Work to complete: Of all the lines in the entries below, give again exactly those starting at the line containing "- Udajemy się" and ending at the line containing "- onejromantka: wiadomość", both ends included, and no others.

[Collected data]

============

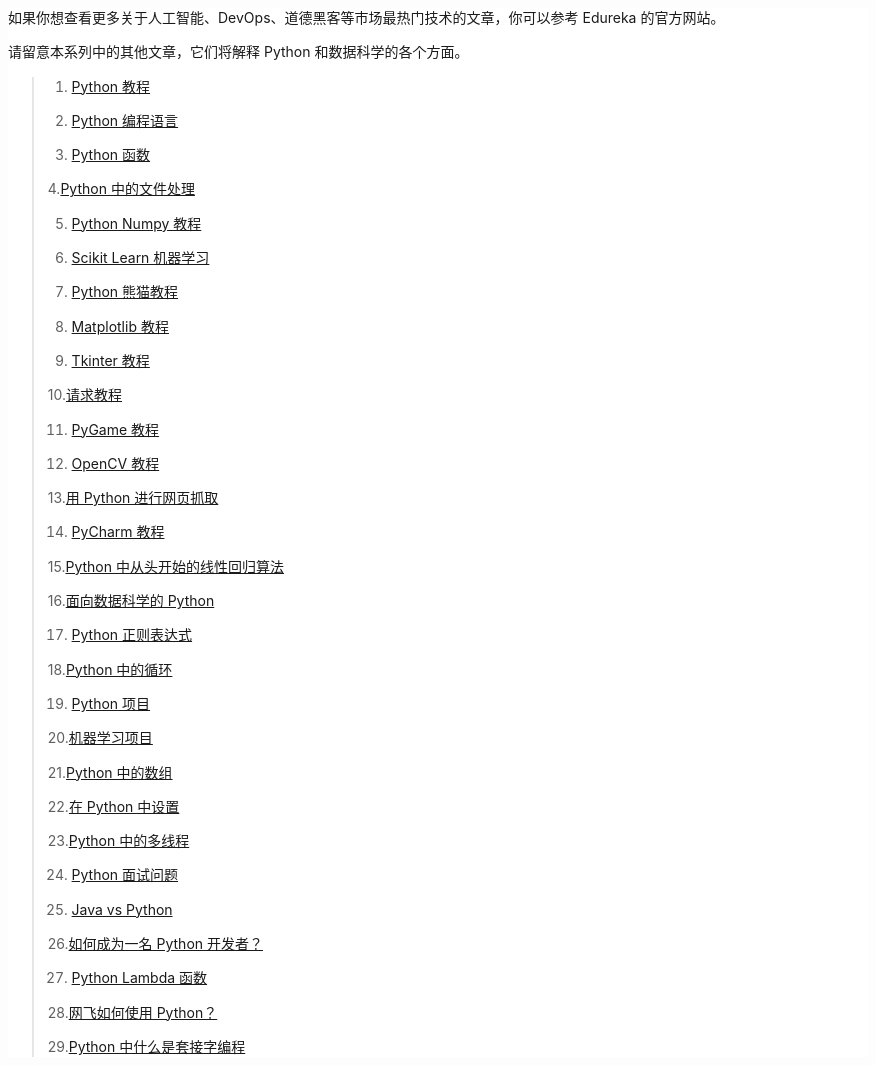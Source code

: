 
如果你想查看更多关于人工智能、DevOps、道德黑客等市场最热门技术的文章，你可以参考 Edureka 的官方网站。

请留意本系列中的其他文章，它们将解释 Python 和数据科学的各个方面。

> 1. [Python 教程](/edureka/python-tutorial-be1b3d015745)
> 
> 2. [](/edureka/python-functions-f0cabca8c4a) [Python 编程语言](/edureka/python-programming-language-fc1015de7a6f)
> 
> 3. [Python 函数](/edureka/python-functions-f0cabca8c4a)
> 
> 4.[Python 中的文件处理](/edureka/file-handling-in-python-e0a6ff96ede9)
> 
> 5. [](/edureka/scikit-learn-machine-learning-7a2d92e4dd07) [Python Numpy 教程](/edureka/python-numpy-tutorial-89fb8b642c7d)
> 
> 6. [Scikit Learn 机器学习](/edureka/scikit-learn-machine-learning-7a2d92e4dd07)
> 
> 7. [Python 熊猫教程](/edureka/python-pandas-tutorial-c5055c61d12e)
> 
> 8. [Matplotlib 教程](/edureka/python-matplotlib-tutorial-15d148a7bfee)
> 
> 9. [Tkinter 教程](/edureka/tkinter-tutorial-f655d3f4c818)
> 
> 10.[请求教程](/edureka/python-requests-tutorial-30edabfa6a1c)
> 
> 11. [PyGame 教程](/edureka/pygame-tutorial-9874f7e5c0b4)
> 
> 12. [OpenCV 教程](/edureka/python-opencv-tutorial-5549bd4940e3)
> 
> 13.[用 Python 进行网页抓取](/edureka/web-scraping-with-python-d9e6506007bf)
> 
> 14. [PyCharm 教程](/edureka/pycharm-tutorial-d0ec9ce6fb60)
> 
> 15.[Python 中从头开始的线性回归算法](/edureka/linear-regression-in-python-e66f869cb6ce)
> 
> 16.[面向数据科学的 Python](/edureka/learn-python-for-data-science-1f9f407943d3)
> 
> 17. [Python 正则表达式](/edureka/python-regex-regular-expression-tutorial-f2d17ffcf17e)
> 
> 18.[Python 中的循环](/edureka/loops-in-python-fc5b42e2f313)
> 
> 19. [Python 项目](/edureka/python-projects-1f401a555ca0)
> 
> 20.[机器学习项目](/edureka/machine-learning-projects-cb0130d0606f)
> 
> 21.[Python 中的数组](/edureka/arrays-in-python-14aecabec16e)
> 
> 22.[在 Python 中设置](/edureka/sets-in-python-a16b410becf4)
> 
> 23.[Python 中的多线程](/edureka/what-is-mutithreading-19b6349dde0f)
> 
> 24. [Python 面试问题](/edureka/python-interview-questions-a22257bc309f)
> 
> 25. [Java vs Python](/edureka/java-vs-python-31d7433ed9d)
> 
> 26.[如何成为一名 Python 开发者？](/edureka/how-to-become-a-python-developer-462a0093f246)
> 
> 27. [Python Lambda 函数](/edureka/python-lambda-b84d68d449a0)
> 
> 28.[网飞如何使用 Python？](/edureka/how-netflix-uses-python-1e4deb2f8ca5)
> 
> 29.[Python 中什么是套接字编程](/edureka/socket-programming-python-bbac2d423bf9)
> 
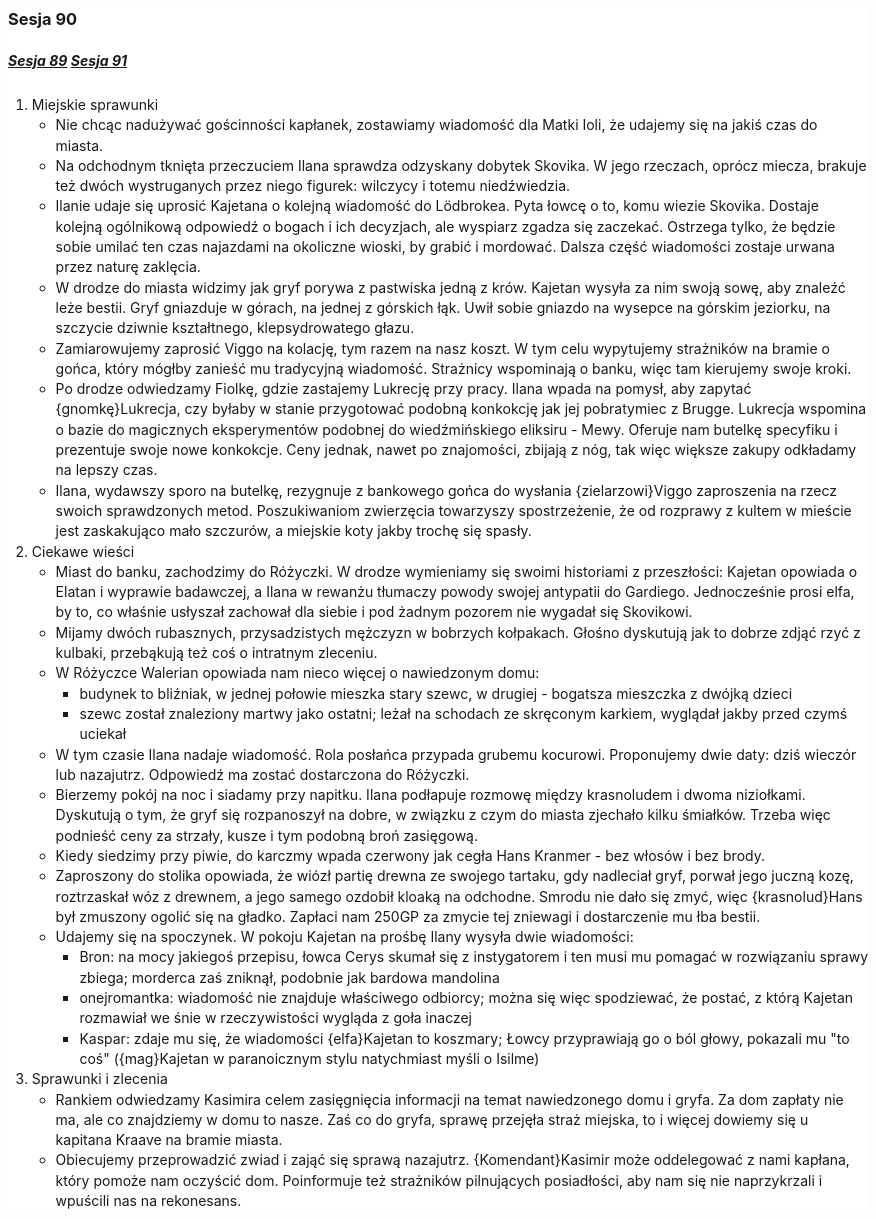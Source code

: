 ### Sesja 90
##### [Sesja 89](#sesja-089) [Sesja 91](#sesja-091)
1. Miejskie sprawunki
    - Nie chcąc nadużywać gościnności kapłanek, zostawiamy wiadomość dla Matki Ioli, że udajemy się na jakiś czas do miasta. 
    - Na odchodnym tknięta przeczuciem Ilana sprawdza odzyskany dobytek Skovika. W jego rzeczach, oprócz miecza, brakuje też dwóch wystruganych przez niego figurek: wilczycy i totemu niedźwiedzia.
    - Ilanie udaje się uprosić Kajetana o kolejną wiadomość do Lödbrokea. Pyta łowcę o to, komu wiezie Skovika. Dostaje kolejną ogólnikową odpowiedź o bogach i ich decyzjach, ale wyspiarz zgadza się zaczekać. Ostrzega tylko, że będzie sobie umilać ten czas najazdami na okoliczne wioski, by grabić i mordować. Dalsza część wiadomości zostaje urwana przez naturę zaklęcia.
    - W drodze do miasta widzimy jak gryf porywa z pastwiska jedną z krów. Kajetan wysyła za nim swoją sowę, aby znaleźć leże bestii. Gryf gniazduje w górach, na jednej z górskich łąk. Uwił sobie gniazdo na wysepce na górskim jeziorku, na szczycie dziwnie kształtnego, klepsydrowatego głazu.
    - Zamiarowujemy zaprosić Viggo na kolację, tym razem na nasz koszt. W tym celu wypytujemy strażników na bramie o gońca, który mógłby zanieść mu tradycyjną wiadomość. Strażnicy wspominają o banku, więc tam kierujemy swoje kroki.
    - Po drodze odwiedzamy Fiolkę, gdzie zastajemy Lukrecję przy pracy. Ilana wpada na pomysł, aby zapytać {gnomkę}Lukrecja, czy byłaby w stanie przygotować podobną konkokcję jak jej pobratymiec z Brugge. Lukrecja wspomina o bazie do magicznych eksperymentów podobnej do wiedźmińskiego eliksiru - Mewy. Oferuje nam butelkę specyfiku i prezentuje swoje nowe konkokcje. Ceny jednak, nawet po znajomości, zbijają z nóg, tak więc większe zakupy odkładamy na lepszy czas.
    - Ilana, wydawszy sporo na butelkę, rezygnuje z bankowego gońca do wysłania {zielarzowi}Viggo zaproszenia na rzecz swoich sprawdzonych metod. Poszukiwaniom zwierzęcia towarzyszy spostrzeżenie, że od rozprawy z kultem w mieście jest zaskakująco mało szczurów, a miejskie koty jakby trochę się spasły.
2. Ciekawe wieści
    - Miast do banku, zachodzimy do Różyczki. W drodze wymieniamy się swoimi historiami z przeszłości: Kajetan opowiada o Elatan i wyprawie badawczej, a Ilana w rewanżu tłumaczy powody swojej antypatii do Gardiego. Jednocześnie prosi elfa, by to, co właśnie usłyszał zachował dla siebie i pod żadnym pozorem nie wygadał się Skovikowi.
    - Mijamy dwóch rubasznych, przysadzistych mężczyzn w bobrzych kołpakach. Głośno dyskutują jak to dobrze zdjąć rzyć z kulbaki, przebąkują też coś o intratnym zleceniu.
    - W Różyczce Walerian opowiada nam nieco więcej o nawiedzonym domu:
        - budynek to bliźniak, w jednej połowie mieszka stary szewc, w drugiej - bogatsza mieszczka z dwójką dzieci
        - szewc został znaleziony martwy jako ostatni; leżał na schodach ze skręconym karkiem, wyglądał jakby przed czymś uciekał
    - W tym czasie Ilana nadaje wiadomość. Rola posłańca przypada grubemu kocurowi. Proponujemy dwie daty: dziś wieczór lub nazajutrz. Odpowiedź ma zostać dostarczona do Różyczki.
    - Bierzemy pokój na noc i siadamy przy napitku. Ilana podłapuje rozmowę między krasnoludem i dwoma niziołkami. Dyskutują o tym, że gryf się rozpanoszył na dobre, w związku z czym do miasta zjechało kilku śmiałków. Trzeba więc podnieść ceny za strzały, kusze i tym podobną broń zasięgową.
    - Kiedy siedzimy przy piwie, do karczmy wpada czerwony jak cegła Hans Kranmer - bez włosów i bez brody.
    - Zaproszony do stolika opowiada, że wiózł partię drewna ze swojego tartaku, gdy nadleciał gryf, porwał jego juczną kozę, roztrzaskał wóz z drewnem, a jego samego ozdobił kloaką na odchodne. Smrodu nie dało się zmyć, więc {krasnolud}Hans był zmuszony ogolić się na gładko. Zapłaci nam 250GP za zmycie tej zniewagi i dostarczenie mu łba bestii.
    - Udajemy się na spoczynek. W pokoju Kajetan na prośbę Ilany wysyła dwie wiadomości:
        - Bron: na mocy jakiegoś przepisu, łowca Cerys skumał się z instygatorem i ten musi mu pomagać w rozwiązaniu sprawy zbiega; morderca zaś zniknął, podobnie jak bardowa mandolina
        - onejromantka: wiadomość nie znajduje właściwego odbiorcy; można się więc spodziewać, że postać, z którą Kajetan rozmawiał we śnie w rzeczywistości wygląda z goła inaczej
        - Kaspar: zdaje mu się, że wiadomości {elfa}Kajetan to koszmary; Łowcy przyprawiają go o ból głowy, pokazali mu "to coś" ({mag}Kajetan w paranoicznym stylu natychmiast myśli o Isilme)
3. Sprawunki i zlecenia
    - Rankiem odwiedzamy Kasimira celem zasięgnięcia informacji na temat nawiedzonego domu i gryfa. Za dom zapłaty nie ma, ale co znajdziemy w domu to nasze. Zaś co do gryfa, sprawę przejęła straż miejska, to i więcej dowiemy się u kapitana Kraave na bramie miasta.
    - Obiecujemy przeprowadzić zwiad i zająć się sprawą nazajutrz. {Komendant}Kasimir może oddelegować z nami kapłana, który pomoże nam oczyścić dom. Poinformuje też strażników pilnujących posiadłości, aby nam się nie naprzykrzali i wpuścili nas na rekonesans.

============

Answer to this exercise:
    - Udajemy się na spoczynek. W pokoju Kajetan na prośbę Ilany wysyła dwie wiadomości:
        - Bron: na mocy jakiegoś przepisu, łowca Cerys skumał się z instygatorem i ten musi mu pomagać w rozwiązaniu sprawy zbiega; morderca zaś zniknął, podobnie jak bardowa mandolina
        - onejromantka: wiadomość nie znajduje właściwego odbiorcy; można się więc spodziewać, że postać, z którą Kajetan rozmawiał we śnie w rzeczywistości wygląda z goła inaczej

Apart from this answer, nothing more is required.